Dozens arrested and hurt in clashes with police near Philippine presidential palace


By JIM GOMEZ, JOEAL CALUPITAN and AARON FAVILA

MANILA, Philippines (AP) — Philippine police arrested 49 people suspected of hurling rocks, bottles and fire bombs at officers and blocking heavily guarded roads and bridges leading to the presidential palace Sunday while a peaceful anti-corruption rally took place in the capital, officials and witnesses said.

Trinidad lives in Bulacan, a flood-prone province north of Manila where officials said the most flood-control projects were being investigated either as substandard or nonexistent.

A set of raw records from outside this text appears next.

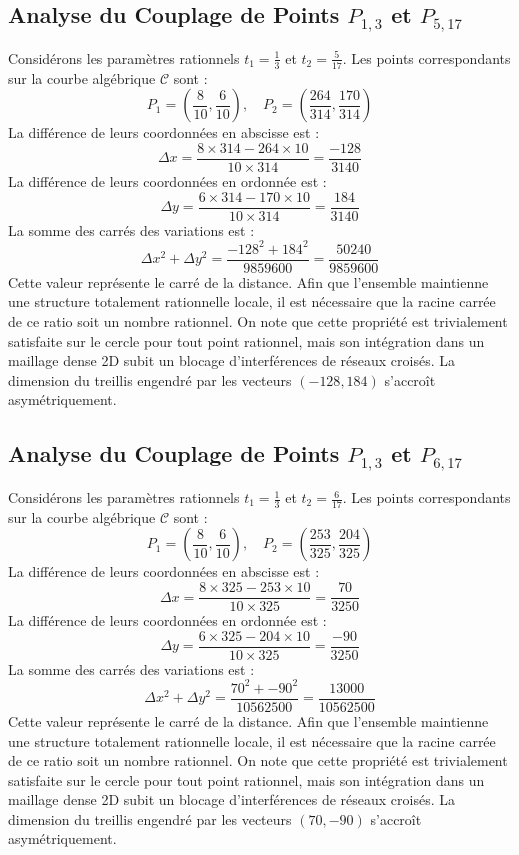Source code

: \documentclass[12pt, a4paper]{article}
\begin{document}
\subsection{Analyse du Couplage de Points $P_{1,3}$ et $P_{5,17}$}
Considérons les paramètres rationnels $t_1 = \frac{1}{3}$ et $t_2 = \frac{5}{17}$.
Les points correspondants sur la courbe algébrique $\mathcal{C}$ sont :
$$ P_1 = \left( \frac{8}{10}, \frac{6}{10} \right), \quad P_2 = \left( \frac{264}{314}, \frac{170}{314} \right) $$
La différence de leurs coordonnées en abscisse est :
$$ \Delta x = \frac{8 \times 314 - 264 \times 10}{10 \times 314} = \frac{-128}{3140} $$
La différence de leurs coordonnées en ordonnée est :
$$ \Delta y = \frac{6 \times 314 - 170 \times 10}{10 \times 314} = \frac{184}{3140} $$
La somme des carrés des variations est :
$$ \Delta x^2 + \Delta y^2 = \frac{ -128^2 + 184^2 }{ 9859600 } = \frac{ 50240 }{ 9859600 } $$
Cette valeur représente le carré de la distance. Afin que l'ensemble maintienne une structure totalement rationnelle locale, il est nécessaire que la racine carrée de ce ratio soit un nombre rationnel. On note que cette propriété est trivialement satisfaite sur le cercle pour tout point rationnel, mais son intégration dans un maillage dense 2D subit un blocage d'interférences de réseaux croisés. La dimension du treillis engendré par les vecteurs $( -128, 184 )$ s'accroît asymétriquement.


\subsection{Analyse du Couplage de Points $P_{1,3}$ et $P_{6,17}$}
Considérons les paramètres rationnels $t_1 = \frac{1}{3}$ et $t_2 = \frac{6}{17}$.
Les points correspondants sur la courbe algébrique $\mathcal{C}$ sont :
$$ P_1 = \left( \frac{8}{10}, \frac{6}{10} \right), \quad P_2 = \left( \frac{253}{325}, \frac{204}{325} \right) $$
La différence de leurs coordonnées en abscisse est :
$$ \Delta x = \frac{8 \times 325 - 253 \times 10}{10 \times 325} = \frac{70}{3250} $$
La différence de leurs coordonnées en ordonnée est :
$$ \Delta y = \frac{6 \times 325 - 204 \times 10}{10 \times 325} = \frac{-90}{3250} $$
La somme des carrés des variations est :
$$ \Delta x^2 + \Delta y^2 = \frac{ 70^2 + -90^2 }{ 10562500 } = \frac{ 13000 }{ 10562500 } $$
Cette valeur représente le carré de la distance. Afin que l'ensemble maintienne une structure totalement rationnelle locale, il est nécessaire que la racine carrée de ce ratio soit un nombre rationnel. On note que cette propriété est trivialement satisfaite sur le cercle pour tout point rationnel, mais son intégration dans un maillage dense 2D subit un blocage d'interférences de réseaux croisés. La dimension du treillis engendré par les vecteurs $( 70, -90 )$ s'accroît asymétriquement.
\end{document}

“Our purpose is not to destabilize but to strengthen our democracy,” Cardinal Pablo Virgilio David, the head of the Catholic Bishops’ Conference of the Philippines, said in a statement. He called on the public to demonstrate peacefully and demand accountability.

Marcos first highlighted the flood-control corruption scandal in July in his annual state of the nation speech.

He later established an independent commission to investigate what he said were anomalies in many of the 9,855 flood-control projects worth more than 545 billion pesos ($9.5 billion) that were supposed to have been undertaken since he took office in mid-2022. He called the scale of corruption “horrible” and accepted his public works secretary’s resignation.

Public outrage erupted when a wealthy couple who ran several construction companies that won lucrative flood-control project contracts showed dozens of European and American luxury cars they owned during media interviews. The fleet included a British luxury car costing 42 million pesos ($737,000) that they said they bought because it came with a free umbrella.